Judges, who know a captive audience when they see one and have little compunction about using it to build their reputation for judicial wit, probably never leave the poor chap alone. A lesser person might have changed his name by deed poll, but here he is – presenting a BBC4 series on English law – and he barely flinches when he introduces himself.

He doesn't mess around with mimsy qualifications either. "The story of England's law is nothing less than the story of England's people," he declared robustly at the beginning of The Strange Case of the Law. More than that, it exceeds anything we've achieved in the arts and sciences, in his view, and constitutes our greatest gift to the world (eat your heart out, Shakespeare, Newton and Darwin). And the key to that gift, in Potter's view, is the willingness to put lay people at the heart of the system, in the form of a jury.

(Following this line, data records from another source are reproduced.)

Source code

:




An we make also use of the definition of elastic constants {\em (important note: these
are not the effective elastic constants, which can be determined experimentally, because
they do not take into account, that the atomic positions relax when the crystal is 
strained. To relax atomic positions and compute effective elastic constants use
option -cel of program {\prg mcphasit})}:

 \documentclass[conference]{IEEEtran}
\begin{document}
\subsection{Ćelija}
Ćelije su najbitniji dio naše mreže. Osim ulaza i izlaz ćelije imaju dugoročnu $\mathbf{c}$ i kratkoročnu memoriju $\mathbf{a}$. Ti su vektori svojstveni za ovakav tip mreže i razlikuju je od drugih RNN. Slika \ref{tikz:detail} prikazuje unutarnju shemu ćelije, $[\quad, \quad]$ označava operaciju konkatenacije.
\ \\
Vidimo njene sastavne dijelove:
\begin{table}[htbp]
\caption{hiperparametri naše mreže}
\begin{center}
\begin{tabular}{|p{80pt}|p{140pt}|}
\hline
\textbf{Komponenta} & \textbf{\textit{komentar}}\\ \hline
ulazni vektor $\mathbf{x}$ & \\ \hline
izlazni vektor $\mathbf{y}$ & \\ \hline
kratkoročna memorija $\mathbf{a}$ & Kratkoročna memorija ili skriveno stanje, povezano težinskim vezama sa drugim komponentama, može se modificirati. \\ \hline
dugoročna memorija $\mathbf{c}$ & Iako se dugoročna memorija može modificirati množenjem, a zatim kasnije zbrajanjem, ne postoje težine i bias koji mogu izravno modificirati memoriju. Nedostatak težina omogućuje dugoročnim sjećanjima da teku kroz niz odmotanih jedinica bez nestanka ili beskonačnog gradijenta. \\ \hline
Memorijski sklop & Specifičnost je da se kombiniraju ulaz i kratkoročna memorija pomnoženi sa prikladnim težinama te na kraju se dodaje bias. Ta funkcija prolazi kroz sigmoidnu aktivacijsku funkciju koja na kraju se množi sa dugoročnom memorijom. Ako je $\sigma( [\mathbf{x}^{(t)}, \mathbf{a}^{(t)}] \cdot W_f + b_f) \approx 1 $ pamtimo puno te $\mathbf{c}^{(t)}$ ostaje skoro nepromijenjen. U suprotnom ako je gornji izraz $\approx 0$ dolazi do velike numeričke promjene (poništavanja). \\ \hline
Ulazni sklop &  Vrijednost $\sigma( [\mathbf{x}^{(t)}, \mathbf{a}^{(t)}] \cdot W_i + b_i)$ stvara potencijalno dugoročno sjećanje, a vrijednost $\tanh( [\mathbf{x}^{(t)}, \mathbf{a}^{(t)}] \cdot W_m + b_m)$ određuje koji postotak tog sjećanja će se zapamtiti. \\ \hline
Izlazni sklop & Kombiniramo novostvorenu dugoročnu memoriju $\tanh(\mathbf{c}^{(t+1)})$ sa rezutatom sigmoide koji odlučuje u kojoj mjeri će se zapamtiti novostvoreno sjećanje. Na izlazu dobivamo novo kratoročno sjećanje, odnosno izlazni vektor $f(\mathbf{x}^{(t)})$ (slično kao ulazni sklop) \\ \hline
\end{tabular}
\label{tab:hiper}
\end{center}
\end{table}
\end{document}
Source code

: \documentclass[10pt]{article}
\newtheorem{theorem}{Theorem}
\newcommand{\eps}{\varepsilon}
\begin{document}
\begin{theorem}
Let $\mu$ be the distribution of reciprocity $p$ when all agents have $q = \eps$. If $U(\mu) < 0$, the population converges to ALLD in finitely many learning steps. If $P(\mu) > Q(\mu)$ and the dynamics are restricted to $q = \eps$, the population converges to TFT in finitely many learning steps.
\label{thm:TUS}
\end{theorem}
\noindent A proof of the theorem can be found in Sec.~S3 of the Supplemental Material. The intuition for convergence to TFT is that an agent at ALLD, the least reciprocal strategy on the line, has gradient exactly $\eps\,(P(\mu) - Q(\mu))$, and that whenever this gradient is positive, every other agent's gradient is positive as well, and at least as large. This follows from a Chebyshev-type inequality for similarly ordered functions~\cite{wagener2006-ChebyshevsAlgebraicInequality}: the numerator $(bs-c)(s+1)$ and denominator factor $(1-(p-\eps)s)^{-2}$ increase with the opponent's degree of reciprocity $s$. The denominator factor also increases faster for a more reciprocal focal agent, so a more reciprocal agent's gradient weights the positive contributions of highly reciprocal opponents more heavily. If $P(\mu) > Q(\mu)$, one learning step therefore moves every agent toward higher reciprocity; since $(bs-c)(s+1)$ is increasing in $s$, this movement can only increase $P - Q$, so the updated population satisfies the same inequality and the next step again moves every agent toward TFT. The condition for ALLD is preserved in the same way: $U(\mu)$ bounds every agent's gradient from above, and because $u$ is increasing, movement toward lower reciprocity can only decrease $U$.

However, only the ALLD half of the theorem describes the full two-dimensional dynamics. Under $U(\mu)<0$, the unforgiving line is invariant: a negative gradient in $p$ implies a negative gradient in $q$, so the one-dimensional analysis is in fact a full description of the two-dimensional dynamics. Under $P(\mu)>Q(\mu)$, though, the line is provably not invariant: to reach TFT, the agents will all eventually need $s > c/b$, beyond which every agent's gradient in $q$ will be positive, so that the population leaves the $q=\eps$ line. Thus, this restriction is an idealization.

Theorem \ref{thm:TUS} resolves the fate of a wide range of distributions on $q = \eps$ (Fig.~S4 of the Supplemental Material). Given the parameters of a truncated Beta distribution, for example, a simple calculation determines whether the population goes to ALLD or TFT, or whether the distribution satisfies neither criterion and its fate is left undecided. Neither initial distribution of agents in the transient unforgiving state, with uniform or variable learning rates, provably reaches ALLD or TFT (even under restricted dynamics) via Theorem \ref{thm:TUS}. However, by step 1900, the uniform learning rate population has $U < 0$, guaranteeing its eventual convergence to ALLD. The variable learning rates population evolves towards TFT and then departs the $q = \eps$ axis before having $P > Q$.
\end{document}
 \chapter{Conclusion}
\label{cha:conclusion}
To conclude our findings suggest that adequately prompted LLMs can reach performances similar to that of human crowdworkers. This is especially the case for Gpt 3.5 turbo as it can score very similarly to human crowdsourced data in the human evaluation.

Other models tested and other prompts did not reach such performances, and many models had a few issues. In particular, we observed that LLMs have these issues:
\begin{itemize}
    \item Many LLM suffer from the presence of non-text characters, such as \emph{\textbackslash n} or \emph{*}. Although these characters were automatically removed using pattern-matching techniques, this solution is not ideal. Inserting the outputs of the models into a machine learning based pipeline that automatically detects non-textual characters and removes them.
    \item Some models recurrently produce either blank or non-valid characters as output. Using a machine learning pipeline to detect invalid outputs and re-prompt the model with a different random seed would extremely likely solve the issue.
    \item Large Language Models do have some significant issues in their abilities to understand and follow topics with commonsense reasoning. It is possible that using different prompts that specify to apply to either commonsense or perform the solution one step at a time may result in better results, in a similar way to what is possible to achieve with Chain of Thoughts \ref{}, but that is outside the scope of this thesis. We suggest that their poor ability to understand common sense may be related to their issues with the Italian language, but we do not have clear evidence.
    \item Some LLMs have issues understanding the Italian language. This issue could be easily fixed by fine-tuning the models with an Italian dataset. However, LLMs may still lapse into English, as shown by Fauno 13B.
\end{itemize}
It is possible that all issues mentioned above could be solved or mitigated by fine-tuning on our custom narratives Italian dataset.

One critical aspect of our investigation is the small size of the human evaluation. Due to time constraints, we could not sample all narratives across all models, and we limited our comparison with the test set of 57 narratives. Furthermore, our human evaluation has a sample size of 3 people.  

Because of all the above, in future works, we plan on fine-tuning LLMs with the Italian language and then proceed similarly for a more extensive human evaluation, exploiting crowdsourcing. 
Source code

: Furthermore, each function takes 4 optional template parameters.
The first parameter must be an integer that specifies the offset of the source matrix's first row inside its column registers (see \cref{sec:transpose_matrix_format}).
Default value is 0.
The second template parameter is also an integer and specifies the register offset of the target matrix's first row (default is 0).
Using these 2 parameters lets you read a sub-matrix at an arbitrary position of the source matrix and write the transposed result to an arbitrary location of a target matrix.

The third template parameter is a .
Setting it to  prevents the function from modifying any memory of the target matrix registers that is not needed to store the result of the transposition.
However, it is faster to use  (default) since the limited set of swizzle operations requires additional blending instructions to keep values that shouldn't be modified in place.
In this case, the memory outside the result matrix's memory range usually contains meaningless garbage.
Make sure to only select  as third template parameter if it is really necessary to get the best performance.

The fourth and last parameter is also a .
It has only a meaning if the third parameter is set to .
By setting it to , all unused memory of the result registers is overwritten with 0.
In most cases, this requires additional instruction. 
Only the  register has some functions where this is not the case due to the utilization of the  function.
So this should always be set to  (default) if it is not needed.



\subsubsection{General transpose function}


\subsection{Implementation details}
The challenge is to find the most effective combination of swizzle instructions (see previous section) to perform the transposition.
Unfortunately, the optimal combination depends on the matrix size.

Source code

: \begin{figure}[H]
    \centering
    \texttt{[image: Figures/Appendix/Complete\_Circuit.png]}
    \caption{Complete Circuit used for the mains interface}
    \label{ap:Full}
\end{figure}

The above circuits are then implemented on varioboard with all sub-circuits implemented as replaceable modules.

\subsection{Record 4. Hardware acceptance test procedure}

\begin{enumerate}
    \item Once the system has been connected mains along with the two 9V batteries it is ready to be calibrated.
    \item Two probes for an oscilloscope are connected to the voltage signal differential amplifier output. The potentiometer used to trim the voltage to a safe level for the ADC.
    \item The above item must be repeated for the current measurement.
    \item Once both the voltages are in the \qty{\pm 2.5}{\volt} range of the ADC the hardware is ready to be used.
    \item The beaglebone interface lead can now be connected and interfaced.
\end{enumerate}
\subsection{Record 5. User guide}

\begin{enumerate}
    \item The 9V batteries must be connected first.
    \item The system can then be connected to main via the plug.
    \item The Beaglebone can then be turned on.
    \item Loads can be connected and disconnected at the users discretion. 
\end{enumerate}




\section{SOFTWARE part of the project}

The story he tells, considerably simplified, is one of the nationalisation of redress. He began in Rochester, with the Textus Roffensis, a collection of laws from the reign of Aethelbert onwards. At this point, justice appeared to consist simply of a tariff of reparations for injuries sustained, to be enforced (after due negotiation) by the plaintiff's relatives. A little later the King took the large step of making himself – or the Crown – an effective co-plaintiff in every case, since it was his peace that had been breached. And from there the state increasingly administered, systematised and enforced the law.

It was also a story of a journey from superstition to adversarial argument. Very early justice was based on oath-giving and character witnesses, the idea being that the consequences of lying to God were so terrible that nobody would take the chance. After that the notion of the ordeal was introduced to trials, with accused parties being required to walk a few paces carrying a piece of red-hot iron.

There was no question that everyone would get horribly burned, but only the wounds of the guilty, it was argued, would start to suppurate. When William the Conqueror arrived, he added trial by combat, which meant that the thug who'd beaten you to pulp got the opportunity to do it again to prove he hadn't. And then, thank goodness, we were on our way to habeas corpus and m'learned friend and all that.

Potter's manner in presenting this material is rather chewily forensic. He addresses the camera as if he suspects that it might witholding an important piece of material evidence. And there's a matching pugnacity to his arguments that can be rather bracing. You might think that Thomas à Becket is a sainted martyr who died in the cause of conscience.

Potter thinks of him as an obstructive reactionary protecting an indefensible privilege – the right of the clergy to exempt themselves from the reach of the common law. "The clerical child-abuse scandals of recent years are Becket's legacy," he said sternly, as if wrapping up a closing speech to a jury. I rather liked that. I think he deserves his name back now.

If you think trial by combat is history you just need to watch Silk, the current series of which concluded last night in an absolute welter of professional misconduct and personal revelation. It makes less sense with every passing week, but the combatants are top notch.